The Board of Appeals rejected each of Plaintiff's arguments and affirmed the Planning Commission's Preliminary Plan Decision. Id. at 13. Plaintiff then appealed the decision of the Board of Appeals to this Court. Id. at 13-14. This Court affirmed the decision of the Board of Appeals in a decision dated August 29, 2022. See generally, id.; Thompson, 2022 WL 4017120.

Nevertheless, while the appeal of the preliminary plan was pending, the Planning Commission considered and approved the Project's final plan in a decision dated March 22, 2021. (Defs.' Mem. Ex. B (Planning Commission Final Plan Decision), at 1, 7-8.) Plaintiff appealed this decision to the Board of Appeals asserting virtually the same six arguments that he asserted in his appeal of the preliminary plan approval. Compare Board of Appeals Final Plan Decision 3, with Superior Ct. Prelim.

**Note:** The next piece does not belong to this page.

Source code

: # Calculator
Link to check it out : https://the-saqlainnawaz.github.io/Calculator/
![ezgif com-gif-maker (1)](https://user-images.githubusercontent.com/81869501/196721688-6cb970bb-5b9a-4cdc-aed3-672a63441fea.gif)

Plan Decision 9-10. Specifically, Plaintiff appealed the final plan decision by arguing that:

"[1] The Planning Commission could not make the required finding that 'the proposed development is in compliance with the standards and provisions of the municipality's zoning ordinance.
"[2] The Planning Commission could not make the required finding that 'there will be no significant negative environmental impacts from the proposed development as shown on the final plan, with all required conditions for approval.'
"[3] The Consent Judgment purports to approve the Rolling Greens development in violation of the Development Review Act.
"[4] The proposed golf clubhouse is a 'nonresidential' use and must be included in the nonresidential square footage.
"[5] The proposed golf course is not in conformance with Section 21-95(16) of the North Kingstown Zoning Ordinance, which requires 'a system of open, available spaces throughout the development.'
"[6] The proposed development is not in conformance with Section 21-95(8) of the Zoning Ordinance that requires that 'vehicular, bicycle and pedestrian traffic shall be interconnected within the CVD District, and shall connect to adjacent lots containing land zoned for business purposes.'" (Board of Appeals Final Plan Decision 3.)

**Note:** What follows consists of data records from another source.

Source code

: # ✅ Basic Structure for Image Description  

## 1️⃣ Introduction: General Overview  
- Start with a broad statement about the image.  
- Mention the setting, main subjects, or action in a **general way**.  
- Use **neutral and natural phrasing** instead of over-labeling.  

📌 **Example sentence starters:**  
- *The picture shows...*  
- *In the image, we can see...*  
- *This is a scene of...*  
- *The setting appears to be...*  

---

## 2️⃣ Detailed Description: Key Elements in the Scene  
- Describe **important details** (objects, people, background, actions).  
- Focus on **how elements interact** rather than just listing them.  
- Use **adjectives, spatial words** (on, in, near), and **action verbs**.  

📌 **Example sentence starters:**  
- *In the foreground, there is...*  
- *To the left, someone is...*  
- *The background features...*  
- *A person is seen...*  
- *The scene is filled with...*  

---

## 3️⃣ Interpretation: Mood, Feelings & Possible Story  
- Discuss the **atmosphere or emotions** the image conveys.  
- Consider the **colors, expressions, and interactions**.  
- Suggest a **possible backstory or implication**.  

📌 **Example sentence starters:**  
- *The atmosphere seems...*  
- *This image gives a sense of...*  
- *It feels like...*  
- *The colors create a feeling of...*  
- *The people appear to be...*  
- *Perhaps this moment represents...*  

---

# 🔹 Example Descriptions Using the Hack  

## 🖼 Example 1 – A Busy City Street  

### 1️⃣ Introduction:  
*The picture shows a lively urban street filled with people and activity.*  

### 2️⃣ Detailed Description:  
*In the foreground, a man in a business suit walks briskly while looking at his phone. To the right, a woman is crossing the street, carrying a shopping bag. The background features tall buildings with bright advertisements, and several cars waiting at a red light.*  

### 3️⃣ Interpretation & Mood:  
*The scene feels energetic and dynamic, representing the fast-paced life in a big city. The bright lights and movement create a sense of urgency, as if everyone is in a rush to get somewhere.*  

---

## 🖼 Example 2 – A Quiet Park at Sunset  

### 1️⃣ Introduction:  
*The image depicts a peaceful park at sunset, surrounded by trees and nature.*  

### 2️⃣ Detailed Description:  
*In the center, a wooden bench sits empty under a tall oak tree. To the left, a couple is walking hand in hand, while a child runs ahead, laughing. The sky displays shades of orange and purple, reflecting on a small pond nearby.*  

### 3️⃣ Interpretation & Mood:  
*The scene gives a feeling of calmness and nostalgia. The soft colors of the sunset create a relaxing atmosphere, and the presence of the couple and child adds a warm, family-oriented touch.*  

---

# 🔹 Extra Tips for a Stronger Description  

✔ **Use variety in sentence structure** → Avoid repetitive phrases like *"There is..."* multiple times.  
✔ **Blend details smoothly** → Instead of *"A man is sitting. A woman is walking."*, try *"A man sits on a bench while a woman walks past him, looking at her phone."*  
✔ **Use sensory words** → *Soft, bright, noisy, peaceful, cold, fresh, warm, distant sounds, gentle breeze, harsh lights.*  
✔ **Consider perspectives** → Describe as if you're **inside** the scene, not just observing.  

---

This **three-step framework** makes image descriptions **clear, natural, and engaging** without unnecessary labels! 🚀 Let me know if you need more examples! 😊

The Board of Appeals found that the appeal should be dismissed because § 45-23-66 "limits appeals of any final plan approval to only issues that were not addressed in the preliminary plan review, or that deviate from the preliminary plan." Id. at 4. Consequently, the Board of Appeals reviewed the preliminary and final plans, along with the Planning Commission's approval of those plans, and concluded that there were no material differences between the preliminary plan approval and the final plan approval such that dismissal of the appeal under § 45-23-66 was appropriate. Id.

Alternatively, the Board of Appeals concluded that if the Planning Commission's Final Plan Decision was properly appealable, Plaintiff's six grounds for appeal were virtually identical to his grounds for appealing the Preliminary Plan Decision. Id. Therefore, seeing no basis to reach a different conclusion than it reached at the Preliminary Plan stage, the Board of Appeals rejected each of Plaintiff's six arguments by incorporating "by reference its decision rejecting the Preliminary Plan Appeal, and its discussion of each of those grounds, as set forth in the decision of [the] board recorded in the land evidence records on June 18, 2020." Id.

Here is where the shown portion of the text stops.